### Your task
The answer must consist solely of the lines from the start of the records through the line containing "작은 경우를 출력한다.", restated word for word, with no pictures.

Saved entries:
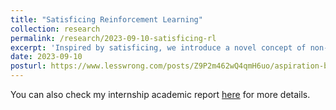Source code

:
 ```yaml
---
title: "Satisficing Reinforcement Learning"
collection: research
permalink: /research/2023-09-10-satisficing-rl
excerpt: 'Inspired by satisficing, we introduce a novel concept of non-maximizing agents, א-aspiring agents, whose goal is to achieve an expected gain of א. We derive aspiration-based algorithms from Q-learning and DQN.'
date: 2023-09-10
posturl: https://www.lesswrong.com/posts/Z9P2m462wQ4qmH6uo/aspiration-based-q-learning
---
```

You can also check my internship academic report [here](/files/satisficing-rl.pdf) for more details.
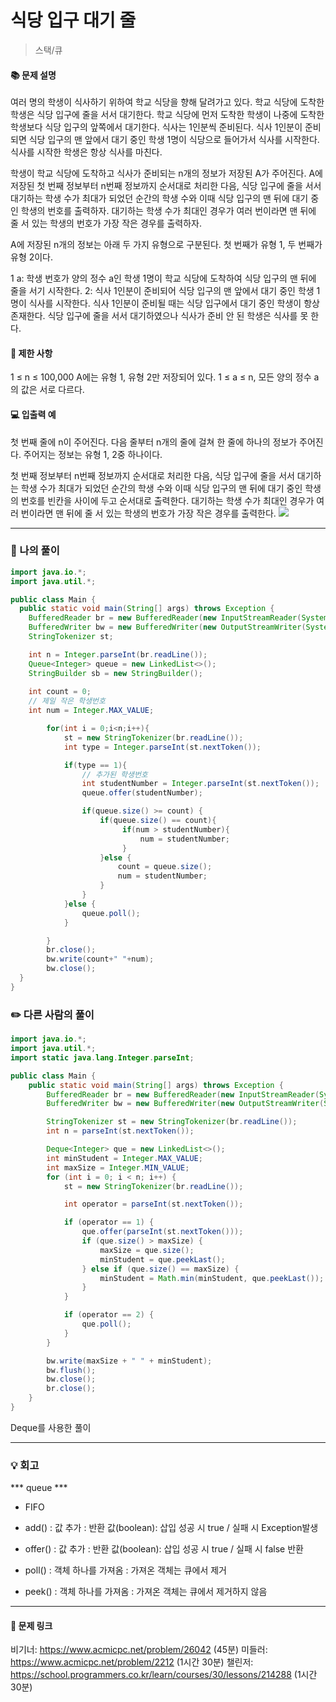 # 식당 입구 대기 줄
>스택/큐

#### 📚 문제 설명
여러 명의 학생이 식사하기 위하여 학교 식당을 향해 달려가고 있다. 학교 식당에 도착한 학생은 식당 입구에 줄을 서서 대기한다. 학교 식당에 먼저 도착한 학생이 나중에 도착한 학생보다 식당 입구의 앞쪽에서 대기한다. 식사는 1인분씩 준비된다. 식사 1인분이 준비되면 식당 입구의 맨 앞에서 대기 중인 학생 1명이 식당으로 들어가서 식사를 시작한다. 식사를 시작한 학생은 항상 식사를 마친다.

학생이 학교 식당에 도착하고 식사가 준비되는 n개의 정보가 저장된 A가 주어진다. A에 저장된 첫 번째 정보부터 n번째 정보까지 순서대로 처리한 다음, 식당 입구에 줄을 서서 대기하는 학생 수가 최대가 되었던 순간의 학생 수와 이때 식당 입구의 맨 뒤에 대기 중인 학생의 번호를 출력하자. 대기하는 학생 수가 최대인 경우가 여러 번이라면 맨 뒤에 줄 서 있는 학생의 번호가 가장 작은 경우를 출력하자.

A에 저장된 n개의 정보는 아래 두 가지 유형으로 구분된다. 첫 번째가 유형 1, 두 번째가 유형 2이다.

1 a: 학생 번호가 양의 정수 a인 학생 1명이 학교 식당에 도착하여 식당 입구의 맨 뒤에 줄을 서기 시작한다.
2: 식사 1인분이 준비되어 식당 입구의 맨 앞에서 대기 중인 학생 1명이 식사를 시작한다.
식사 1인분이 준비될 때는 식당 입구에서 대기 중인 학생이 항상 존재한다. 식당 입구에 줄을 서서 대기하였으나 식사가 준비 안 된 학생은 식사를 못 한다.

#### 📌 제한 사항 
1 ≤ n ≤ 100,000
A에는 유형 1, 유형 2만 저장되어 있다.
1 ≤ a ≤ n, 모든 양의 정수 a의 값은 서로 다르다.


#### 💻 입출력 예
첫 번째 줄에 n이 주어진다.
다음 줄부터 n개의 줄에 걸쳐 한 줄에 하나의 정보가 주어진다. 주어지는 정보는 유형 1, 2중 하나이다.

첫 번째 정보부터 n번째 정보까지 순서대로 처리한 다음, 식당 입구에 줄을 서서 대기하는 학생 수가 최대가 되었던 순간의 학생 수와 이때 식당 입구의 맨 뒤에 대기 중인 학생의 번호를 빈칸을 사이에 두고 순서대로 출력한다. 
대기하는 학생 수가 최대인 경우가 여러 번이라면 맨 뒤에 줄 서 있는 학생의 번호가 가장 작은 경우를 출력한다.
![](https://velog.velcdn.com/images/uunew/post/04a7ef6a-a41e-49f8-83ed-2ba71f354e78/image.png)



---
### 📝 나의 풀이
```java
import java.io.*;
import java.util.*;

public class Main {
  public static void main(String[] args) throws Exception {
    BufferedReader br = new BufferedReader(new InputStreamReader(System.in));
    BufferedWriter bw = new BufferedWriter(new OutputStreamWriter(System.out));
    StringTokenizer st;

	int n = Integer.parseInt(br.readLine());
    Queue<Integer> queue = new LinkedList<>();
    StringBuilder sb = new StringBuilder();
    
    int count = 0;
    // 제일 작은 학생번호
    int num = Integer.MAX_VALUE;

		for(int i = 0;i<n;i++){
            st = new StringTokenizer(br.readLine());
            int type = Integer.parseInt(st.nextToken());

            if(type == 1){
                // 추가된 학생번호
                int studentNumber = Integer.parseInt(st.nextToken());
                queue.offer(studentNumber);

                if(queue.size() >= count) {
                    if(queue.size() == count){
                         if(num > studentNumber){
                             num = studentNumber;
                         }
                    }else {
                        count = queue.size();
                        num = studentNumber;
                    }
                }
            }else {
                queue.poll();
            }

        }
        br.close();
        bw.write(count+" "+num);
        bw.close();
  }
}
```


### ✏️ 다른 사람의 풀이
```java
import java.io.*;
import java.util.*;
import static java.lang.Integer.parseInt;

public class Main {
    public static void main(String[] args) throws Exception {
        BufferedReader br = new BufferedReader(new InputStreamReader(System.in));
        BufferedWriter bw = new BufferedWriter(new OutputStreamWriter(System.out));

        StringTokenizer st = new StringTokenizer(br.readLine());
        int n = parseInt(st.nextToken());

        Deque<Integer> que = new LinkedList<>();
        int minStudent = Integer.MAX_VALUE;
        int maxSize = Integer.MIN_VALUE;
        for (int i = 0; i < n; i++) {
            st = new StringTokenizer(br.readLine());

            int operator = parseInt(st.nextToken());

            if (operator == 1) {
                que.offer(parseInt(st.nextToken()));
                if (que.size() > maxSize) {
                    maxSize = que.size();
                    minStudent = que.peekLast();
                } else if (que.size() == maxSize) {
                    minStudent = Math.min(minStudent, que.peekLast());
                }
            }

            if (operator == 2) {
                que.poll();
            }
        }

        bw.write(maxSize + " " + minStudent);
        bw.flush();
        bw.close();
        br.close();
    }
}
```
Deque를 사용한 풀이


---
### 💡 회고

*** queue ***
- FIFO
- add() 
: 값 추가
: 반환 값(boolean): 삽입 성공 시 true / 실패 시  Exception발생

- offer()
: 값 추가
: 반환 값(boolean): 삽입 성공 시 true / 실패 시 false 반환

- poll()
: 객체 하나를 가져옴
: 가져온 객체는 큐에서 제거

- peek()
: 객체 하나를 가져옴
: 가져온 객체는 큐에서 제거하지 않음


---
#### 🔗 문제 링크
비기너: https://www.acmicpc.net/problem/26042 (45분)
미들러: https://www.acmicpc.net/problem/2212 (1시간 30분)
챌린저: https://school.programmers.co.kr/learn/courses/30/lessons/214288 (1시간 30분)

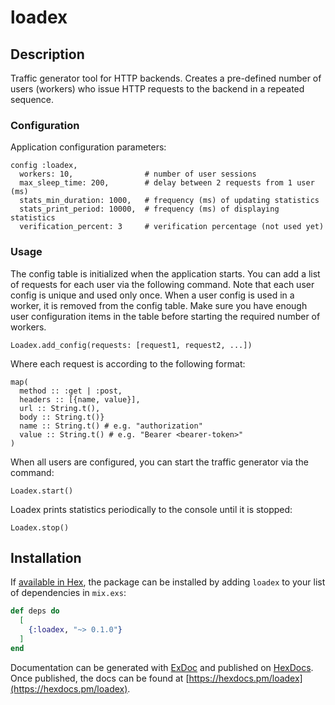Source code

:# loadex

## Description

Traffic generator tool for HTTP backends. Creates a pre-defined number of users (workers) who issue HTTP requests to the
backend in a repeated sequence.

### Configuration

Application configuration parameters:

```
config :loadex,
  workers: 10,                # number of user sessions
  max_sleep_time: 200,        # delay between 2 requests from 1 user (ms)
  stats_min_duration: 1000,   # frequency (ms) of updating statistics
  stats_print_period: 10000,  # frequency (ms) of displaying statistics
  verification_percent: 3     # verification percentage (not used yet)
```

### Usage

The config table is initialized when the application starts. You can add a list of requests for each user via the following command. Note that each user config is unique and used only once. When a user config is used in a worker, it is removed from the config table. Make sure you have enough user configuration items in the table before starting the required number of workers.
```
Loadex.add_config(requests: [request1, request2, ...])
```
Where each request is according to the following format:
```
map(
  method :: :get | :post,
  headers :: [{name, value}],
  url :: String.t(),
  body :: String.t()}
  name :: String.t() # e.g. "authorization"
  value :: String.t() # e.g. "Bearer <bearer-token>"
)
```

When all users are configured, you can start the traffic generator via the command:
```
Loadex.start()
```

Loadex prints statistics periodically to the console until it is stopped:

```
Loadex.stop()
```

## Installation

If [available in Hex](https://hex.pm/docs/publish), the package can be installed
by adding `loadex` to your list of dependencies in `mix.exs`:

```elixir
def deps do
  [
    {:loadex, "~> 0.1.0"}
  ]
end
```

Documentation can be generated with [ExDoc](https://github.com/elixir-lang/ex_doc)
and published on [HexDocs](https://hexdocs.pm). Once published, the docs can
be found at [https://hexdocs.pm/loadex](https://hexdocs.pm/loadex).
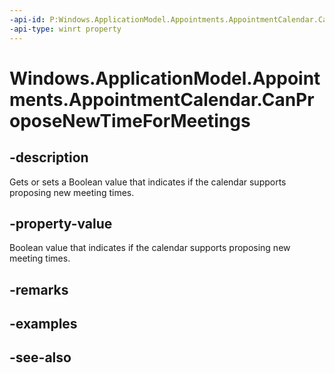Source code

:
 ```yaml
---
-api-id: P:Windows.ApplicationModel.Appointments.AppointmentCalendar.CanProposeNewTimeForMeetings
-api-type: winrt property
---
```


<!-- Property syntax
public bool CanProposeNewTimeForMeetings { get;  set; }
-->

# Windows.ApplicationModel.Appointments.AppointmentCalendar.CanProposeNewTimeForMeetings

## -description
Gets or sets a Boolean value that indicates if the calendar supports proposing new meeting times.

## -property-value
Boolean value that indicates if the calendar supports proposing new meeting times.

## -remarks

## -examples

## -see-also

### Solution to the problem
Source code

:
 ```yaml
---
title: "Satisficing Reinforcement Learning"
collection: research
permalink: /research/2023-09-10-satisficing-rl
excerpt: 'Inspired by satisficing, we introduce a novel concept of non-maximizing agents, א-aspiring agents, whose goal is to achieve an expected gain of א. We derive aspiration-based algorithms from Q-learning and DQN.'
date: 2023-09-10
posturl: https://www.lesswrong.com/posts/Z9P2m462wQ4qmH6uo/aspiration-based-q-learning
---
```

You can also check my internship academic report [here](/files/satisficing-rl.pdf) for more details.
 # 식당 입구 대기 줄
>스택/큐

#### 📚 문제 설명
여러 명의 학생이 식사하기 위하여 학교 식당을 향해 달려가고 있다. 학교 식당에 도착한 학생은 식당 입구에 줄을 서서 대기한다. 학교 식당에 먼저 도착한 학생이 나중에 도착한 학생보다 식당 입구의 앞쪽에서 대기한다. 식사는 1인분씩 준비된다. 식사 1인분이 준비되면 식당 입구의 맨 앞에서 대기 중인 학생 1명이 식당으로 들어가서 식사를 시작한다. 식사를 시작한 학생은 항상 식사를 마친다.

학생이 학교 식당에 도착하고 식사가 준비되는 n개의 정보가 저장된 A가 주어진다. A에 저장된 첫 번째 정보부터 n번째 정보까지 순서대로 처리한 다음, 식당 입구에 줄을 서서 대기하는 학생 수가 최대가 되었던 순간의 학생 수와 이때 식당 입구의 맨 뒤에 대기 중인 학생의 번호를 출력하자. 대기하는 학생 수가 최대인 경우가 여러 번이라면 맨 뒤에 줄 서 있는 학생의 번호가 가장 작은 경우를 출력하자.

A에 저장된 n개의 정보는 아래 두 가지 유형으로 구분된다. 첫 번째가 유형 1, 두 번째가 유형 2이다.

1 a: 학생 번호가 양의 정수 a인 학생 1명이 학교 식당에 도착하여 식당 입구의 맨 뒤에 줄을 서기 시작한다.
2: 식사 1인분이 준비되어 식당 입구의 맨 앞에서 대기 중인 학생 1명이 식사를 시작한다.
식사 1인분이 준비될 때는 식당 입구에서 대기 중인 학생이 항상 존재한다. 식당 입구에 줄을 서서 대기하였으나 식사가 준비 안 된 학생은 식사를 못 한다.

#### 📌 제한 사항 
1 ≤ n ≤ 100,000
A에는 유형 1, 유형 2만 저장되어 있다.
1 ≤ a ≤ n, 모든 양의 정수 a의 값은 서로 다르다.


#### 💻 입출력 예
첫 번째 줄에 n이 주어진다.
다음 줄부터 n개의 줄에 걸쳐 한 줄에 하나의 정보가 주어진다. 주어지는 정보는 유형 1, 2중 하나이다.

첫 번째 정보부터 n번째 정보까지 순서대로 처리한 다음, 식당 입구에 줄을 서서 대기하는 학생 수가 최대가 되었던 순간의 학생 수와 이때 식당 입구의 맨 뒤에 대기 중인 학생의 번호를 빈칸을 사이에 두고 순서대로 출력한다. 
대기하는 학생 수가 최대인 경우가 여러 번이라면 맨 뒤에 줄 서 있는 학생의 번호가 가장 작은 경우를 출력한다.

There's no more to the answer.